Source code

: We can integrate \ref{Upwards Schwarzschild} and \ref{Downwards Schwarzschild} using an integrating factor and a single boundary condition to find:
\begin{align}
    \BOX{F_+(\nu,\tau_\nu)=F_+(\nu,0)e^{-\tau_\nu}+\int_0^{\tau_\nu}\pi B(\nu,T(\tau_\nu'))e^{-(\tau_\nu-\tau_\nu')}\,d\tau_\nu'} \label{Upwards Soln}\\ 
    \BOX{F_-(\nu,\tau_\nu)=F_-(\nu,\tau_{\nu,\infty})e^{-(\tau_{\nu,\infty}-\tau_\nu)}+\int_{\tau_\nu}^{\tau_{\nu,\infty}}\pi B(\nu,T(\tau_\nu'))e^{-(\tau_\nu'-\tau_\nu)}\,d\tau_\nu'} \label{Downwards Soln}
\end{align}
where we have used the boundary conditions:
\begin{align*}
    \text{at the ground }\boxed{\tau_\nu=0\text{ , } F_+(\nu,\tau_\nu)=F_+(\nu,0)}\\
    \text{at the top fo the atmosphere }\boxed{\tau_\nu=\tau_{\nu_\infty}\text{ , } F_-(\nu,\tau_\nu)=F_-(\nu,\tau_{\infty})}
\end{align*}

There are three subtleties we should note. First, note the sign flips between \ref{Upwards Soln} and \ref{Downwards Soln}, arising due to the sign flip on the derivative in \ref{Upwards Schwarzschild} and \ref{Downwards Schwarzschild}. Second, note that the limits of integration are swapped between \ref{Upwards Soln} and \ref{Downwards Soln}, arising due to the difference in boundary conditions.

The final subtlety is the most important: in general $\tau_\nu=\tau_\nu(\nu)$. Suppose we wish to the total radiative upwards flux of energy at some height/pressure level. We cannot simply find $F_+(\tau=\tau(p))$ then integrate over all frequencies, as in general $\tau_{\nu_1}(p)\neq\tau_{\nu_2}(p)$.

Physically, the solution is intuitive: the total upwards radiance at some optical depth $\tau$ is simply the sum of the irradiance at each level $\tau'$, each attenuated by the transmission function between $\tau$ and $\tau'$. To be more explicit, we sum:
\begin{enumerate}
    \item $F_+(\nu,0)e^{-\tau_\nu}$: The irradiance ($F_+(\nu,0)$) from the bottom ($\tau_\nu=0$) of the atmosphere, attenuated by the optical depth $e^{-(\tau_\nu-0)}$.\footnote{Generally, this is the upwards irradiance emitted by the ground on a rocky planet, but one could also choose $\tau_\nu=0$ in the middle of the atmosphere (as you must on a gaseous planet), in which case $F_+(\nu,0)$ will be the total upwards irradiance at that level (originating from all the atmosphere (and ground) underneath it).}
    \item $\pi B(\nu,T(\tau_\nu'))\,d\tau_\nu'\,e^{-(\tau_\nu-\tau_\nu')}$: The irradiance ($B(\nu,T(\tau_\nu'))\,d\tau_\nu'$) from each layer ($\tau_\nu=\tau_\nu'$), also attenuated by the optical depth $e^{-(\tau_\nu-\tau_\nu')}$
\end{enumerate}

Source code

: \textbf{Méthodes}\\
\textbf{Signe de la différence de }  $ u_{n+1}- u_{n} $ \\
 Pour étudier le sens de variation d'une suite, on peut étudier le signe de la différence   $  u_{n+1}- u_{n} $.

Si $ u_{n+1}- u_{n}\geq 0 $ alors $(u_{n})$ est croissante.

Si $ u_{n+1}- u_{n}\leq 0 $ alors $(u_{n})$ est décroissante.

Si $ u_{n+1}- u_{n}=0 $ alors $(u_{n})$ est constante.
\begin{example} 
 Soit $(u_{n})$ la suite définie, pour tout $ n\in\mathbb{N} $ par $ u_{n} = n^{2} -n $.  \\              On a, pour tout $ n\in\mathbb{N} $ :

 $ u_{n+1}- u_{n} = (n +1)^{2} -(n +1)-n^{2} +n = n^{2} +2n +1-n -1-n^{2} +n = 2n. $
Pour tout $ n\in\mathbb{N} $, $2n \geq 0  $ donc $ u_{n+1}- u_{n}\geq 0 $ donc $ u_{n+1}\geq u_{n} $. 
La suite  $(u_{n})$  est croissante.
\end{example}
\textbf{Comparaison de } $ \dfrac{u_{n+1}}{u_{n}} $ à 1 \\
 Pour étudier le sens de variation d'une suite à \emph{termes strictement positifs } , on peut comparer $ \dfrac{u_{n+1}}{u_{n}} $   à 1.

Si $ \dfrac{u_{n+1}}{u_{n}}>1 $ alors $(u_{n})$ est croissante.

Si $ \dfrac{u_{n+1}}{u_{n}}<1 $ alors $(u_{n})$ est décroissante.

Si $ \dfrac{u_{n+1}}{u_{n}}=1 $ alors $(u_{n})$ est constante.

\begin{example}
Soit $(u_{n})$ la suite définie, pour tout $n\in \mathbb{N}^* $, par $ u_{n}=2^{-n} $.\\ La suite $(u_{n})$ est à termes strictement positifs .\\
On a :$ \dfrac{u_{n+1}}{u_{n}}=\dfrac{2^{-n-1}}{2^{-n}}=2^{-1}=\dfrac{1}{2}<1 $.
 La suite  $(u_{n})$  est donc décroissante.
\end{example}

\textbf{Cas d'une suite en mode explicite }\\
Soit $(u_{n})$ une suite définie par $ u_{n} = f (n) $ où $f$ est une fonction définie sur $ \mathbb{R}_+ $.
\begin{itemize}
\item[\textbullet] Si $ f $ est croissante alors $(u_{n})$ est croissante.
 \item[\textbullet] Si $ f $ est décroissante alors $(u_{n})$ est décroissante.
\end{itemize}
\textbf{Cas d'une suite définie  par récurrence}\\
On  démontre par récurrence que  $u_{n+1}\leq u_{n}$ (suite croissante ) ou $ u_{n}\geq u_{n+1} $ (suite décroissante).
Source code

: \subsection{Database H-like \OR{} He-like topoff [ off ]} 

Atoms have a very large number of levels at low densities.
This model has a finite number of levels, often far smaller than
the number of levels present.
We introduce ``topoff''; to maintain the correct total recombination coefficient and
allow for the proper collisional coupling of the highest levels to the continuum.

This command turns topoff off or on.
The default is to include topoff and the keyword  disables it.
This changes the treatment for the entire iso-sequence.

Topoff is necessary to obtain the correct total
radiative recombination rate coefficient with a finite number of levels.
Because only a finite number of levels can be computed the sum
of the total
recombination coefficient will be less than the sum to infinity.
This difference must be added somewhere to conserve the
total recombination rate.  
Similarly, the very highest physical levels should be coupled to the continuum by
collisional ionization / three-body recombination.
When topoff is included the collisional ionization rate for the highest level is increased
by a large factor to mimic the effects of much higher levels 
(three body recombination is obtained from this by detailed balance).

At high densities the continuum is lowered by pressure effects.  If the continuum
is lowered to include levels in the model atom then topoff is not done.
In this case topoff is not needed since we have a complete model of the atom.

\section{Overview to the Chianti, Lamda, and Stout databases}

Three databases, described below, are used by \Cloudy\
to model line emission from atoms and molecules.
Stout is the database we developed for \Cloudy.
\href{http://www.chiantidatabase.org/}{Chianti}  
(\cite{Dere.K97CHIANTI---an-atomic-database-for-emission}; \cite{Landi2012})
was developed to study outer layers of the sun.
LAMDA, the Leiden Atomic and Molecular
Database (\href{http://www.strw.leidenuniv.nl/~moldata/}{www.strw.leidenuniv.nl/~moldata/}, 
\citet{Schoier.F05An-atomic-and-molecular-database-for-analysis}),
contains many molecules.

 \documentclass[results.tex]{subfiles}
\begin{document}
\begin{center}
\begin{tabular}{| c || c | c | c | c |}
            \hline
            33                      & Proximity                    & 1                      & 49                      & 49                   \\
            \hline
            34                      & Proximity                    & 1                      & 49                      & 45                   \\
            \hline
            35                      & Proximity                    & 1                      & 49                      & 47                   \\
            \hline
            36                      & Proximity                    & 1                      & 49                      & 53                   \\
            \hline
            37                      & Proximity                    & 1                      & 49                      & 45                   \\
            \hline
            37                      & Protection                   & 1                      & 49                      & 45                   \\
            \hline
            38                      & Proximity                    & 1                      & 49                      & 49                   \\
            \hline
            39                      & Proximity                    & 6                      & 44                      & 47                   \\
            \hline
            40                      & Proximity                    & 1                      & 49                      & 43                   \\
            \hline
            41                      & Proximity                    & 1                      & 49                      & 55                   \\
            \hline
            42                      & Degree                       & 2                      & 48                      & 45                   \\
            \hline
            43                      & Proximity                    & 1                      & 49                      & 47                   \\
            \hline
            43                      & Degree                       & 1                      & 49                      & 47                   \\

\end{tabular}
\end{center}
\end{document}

☆ ☆ ☆ ☆ ☆

--- About this exercise ---
Show the lines of the records above that mention "emission".

--- Result ---
to model line emission from atoms and molecules.
(\cite{Dere.K97CHIANTI---an-atomic-database-for-emission}; \cite{Landi2012})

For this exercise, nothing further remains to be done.